NLB uses port rules to customize load balancing for a consecutive numeric range of server ports. Port rules can select either multiple-host or single-host load balancing policies. With multiple-host load balancing, incoming client requests are distributed among all cluster hosts, and you can specify a load percentage for each host. Load percentages allow hosts with higher capacity to receive a larger fraction of the total client load. Single-host load balancing directs all client requests to the host with highest handling priority. The handling priority essentially overrides the host priority for the port range and allows different hosts to individually handle all client traffic for specific server applications. You can also use port rules to block undesired network access to certain IP ports.

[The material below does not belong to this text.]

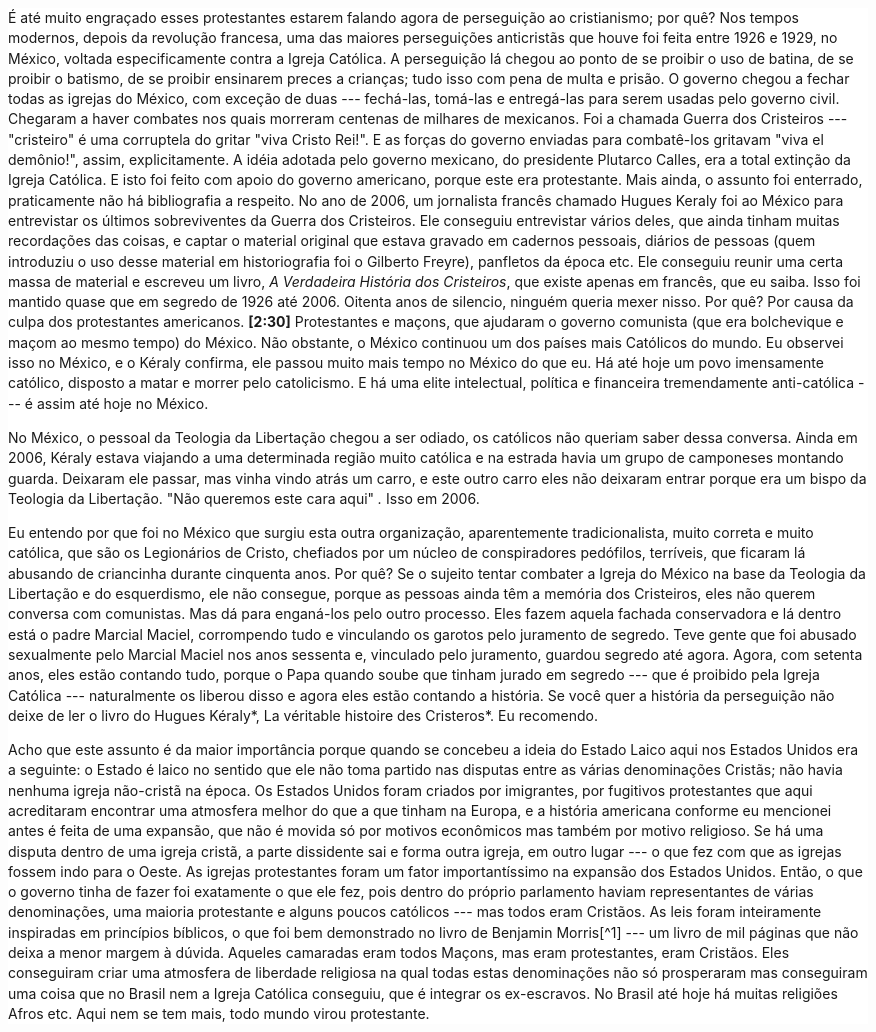 É até muito engraçado esses protestantes estarem falando agora de perseguição ao cristianismo; por quê? Nos tempos modernos, depois da revolução francesa, uma das maiores perseguições anticristãs que houve foi feita entre 1926 e 1929, no México, voltada especificamente contra a Igreja Católica. A perseguição lá chegou ao ponto de se proibir o uso de batina, de se proibir o batismo, de se proibir ensinarem preces a crianças; tudo isso com pena de multa e prisão. O governo chegou a fechar todas as igrejas do México, com exceção de duas --- fechá-las, tomá-las e entregá-las para serem usadas pelo governo civil. Chegaram a haver combates nos quais morreram centenas de milhares de mexicanos. Foi a chamada Guerra dos Cristeiros --- "cristeiro" é uma corruptela do gritar "viva Cristo Rei!". E as forças do governo enviadas para combatê-los gritavam "viva el demônio!", assim, explicitamente. A idéia adotada pelo governo mexicano, do presidente Plutarco Calles, era a total extinção da Igreja Católica. E isto foi feito com apoio do governo americano, porque este era protestante. Mais ainda, o assunto foi enterrado, praticamente não há bibliografia a respeito. No ano de 2006, um jornalista francês chamado Hugues Keraly foi ao México para entrevistar os últimos sobreviventes da Guerra dos Cristeiros. Ele conseguiu entrevistar vários deles, que ainda tinham muitas recordações das coisas, e captar o material original que estava gravado em cadernos pessoais, diários de pessoas (quem introduziu o uso desse material em historiografia foi o Gilberto Freyre), panfletos da época etc. Ele conseguiu reunir uma certa massa de material e escreveu um livro, *A Verdadeira História dos Cristeiros*, que existe apenas em francês, que eu saiba. Isso foi mantido quase que em segredo de 1926 até 2006. Oitenta anos de silencio, ninguém queria mexer nisso. Por quê? Por causa da culpa dos protestantes americanos. **\[2:30\]** Protestantes e maçons, que ajudaram o governo comunista (que era bolchevique e maçom ao mesmo tempo) do México. Não obstante, o México continuou um dos países mais Católicos do mundo. Eu observei isso no México, e o Kéraly confirma, ele passou muito mais tempo no México do que eu. Há até hoje um povo imensamente católico, disposto a matar e morrer pelo catolicismo. E há uma elite intelectual, política e financeira tremendamente anti-católica --- é assim até hoje no México.

No México, o pessoal da Teologia da Libertação chegou a ser odiado, os católicos não queriam saber dessa conversa. Ainda em 2006, Kéraly estava viajando a uma determinada região muito católica e na estrada havia um grupo de camponeses montando guarda. Deixaram ele passar, mas vinha vindo atrás um carro, e este outro carro eles não deixaram entrar porque era um bispo da Teologia da Libertação. "Não queremos este cara aqui" *.* Isso em 2006.

Eu entendo por que foi no México que surgiu esta outra organização, aparentemente tradicionalista, muito correta e muito católica, que são os Legionários de Cristo, chefiados por um núcleo de conspiradores pedófilos, terríveis, que ficaram lá abusando de criancinha durante cinquenta anos. Por quê? Se o sujeito tentar combater a Igreja do México na base da Teologia da Libertação e do esquerdismo, ele não consegue, porque as pessoas ainda têm a memória dos Cristeiros, eles não querem conversa com comunistas. Mas dá para enganá-los pelo outro processo. Eles fazem aquela fachada conservadora e lá dentro está o padre Marcial Maciel, corrompendo tudo e vinculando os garotos pelo juramento de segredo. Teve gente que foi abusado sexualmente pelo Marcial Maciel nos anos sessenta e, vinculado pelo juramento, guardou segredo até agora. Agora, com setenta anos, eles estão contando tudo, porque o Papa quando soube que tinham jurado em segredo --- que é proibido pela Igreja Católica --- naturalmente os liberou disso e agora eles estão contando a história. Se você quer a história da perseguição não deixe de ler o livro do Hugues Kéraly*, La véritable histoire des Cristeros*. Eu recomendo.

Acho que este assunto é da maior importância porque quando se concebeu a ideia do Estado Laico aqui nos Estados Unidos era a seguinte: o Estado é laico no sentido que ele não toma partido nas disputas entre as várias denominações Cristãs; não havia nenhuma igreja não-cristã na época. Os Estados Unidos foram criados por imigrantes, por fugitivos protestantes que aqui acreditaram encontrar uma atmosfera melhor do que a que tinham na Europa, e a história americana conforme eu mencionei antes é feita de uma expansão, que não é movida só por motivos econômicos mas também por motivo religioso. Se há uma disputa dentro de uma igreja cristã, a parte dissidente sai e forma outra igreja, em outro lugar --- o que fez com que as igrejas fossem indo para o Oeste. As igrejas protestantes foram um fator importantíssimo na expansão dos Estados Unidos. Então, o que o governo tinha de fazer foi exatamente o que ele fez, pois dentro do próprio parlamento haviam representantes de várias denominações, uma maioria protestante e alguns poucos católicos --- mas todos eram Cristãos. As leis foram inteiramente inspiradas em princípios bíblicos, o que foi bem demonstrado no livro de Benjamin Morris[^1] --- um livro de mil páginas que não deixa a menor margem à dúvida. Aqueles camaradas eram todos Maçons, mas eram protestantes, eram Cristãos. Eles conseguiram criar uma atmosfera de liberdade religiosa na qual todas estas denominações não só prosperaram mas conseguiram uma coisa que no Brasil nem a Igreja Católica conseguiu, que é integrar os ex-escravos. No Brasil até hoje há muitas religiões Afros etc. Aqui nem se tem mais, todo mundo virou protestante.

By default, NLB is configured with a single port rule that covers all ports (0–65,535) with multiple-host load balancing and single-client affinity. You can use this rule for most applications. It’s important that this rule not be modified for VPN applications and whenever IP fragmentation is expected. This ensures that fragments are efficiently handled by the cluster hosts.
An easy and effective way to achieve availability and reliability is to use redundant servers. NLB provides scalability and high availability to enterprise-wide TCP/IP services by distributing its client requests among multiple servers within the cluster. NLB employs a fully distributed filtering algorithm to map incoming clients to the cluster hosts. Cluster hosts periodically exchange multicast or broadcast heartbeat messages within the cluster, allowing the hosts to monitor the cluster’s status. When the cluster’s state changes (such as when hosts fail, leave, or join the cluster), NLB invokes a process known as convergence. Client affinity allows a client to always map to a particular cluster host so that the session state data can persist. Application state refers to data maintained by a server application on behalf of its clients. To maximize throughput and availability, NLB uses a fully distributed software architecture. The cluster is assigned a primary IP address, which represents a virtual IP address to which all cluster hosts respond. Each cluster host is assigned a unique host priority in the range of 1 to 32, with lower numbers denoting higher priorities. NLB uses port rules to customize load balancing for a consecutive numeric range of server ports.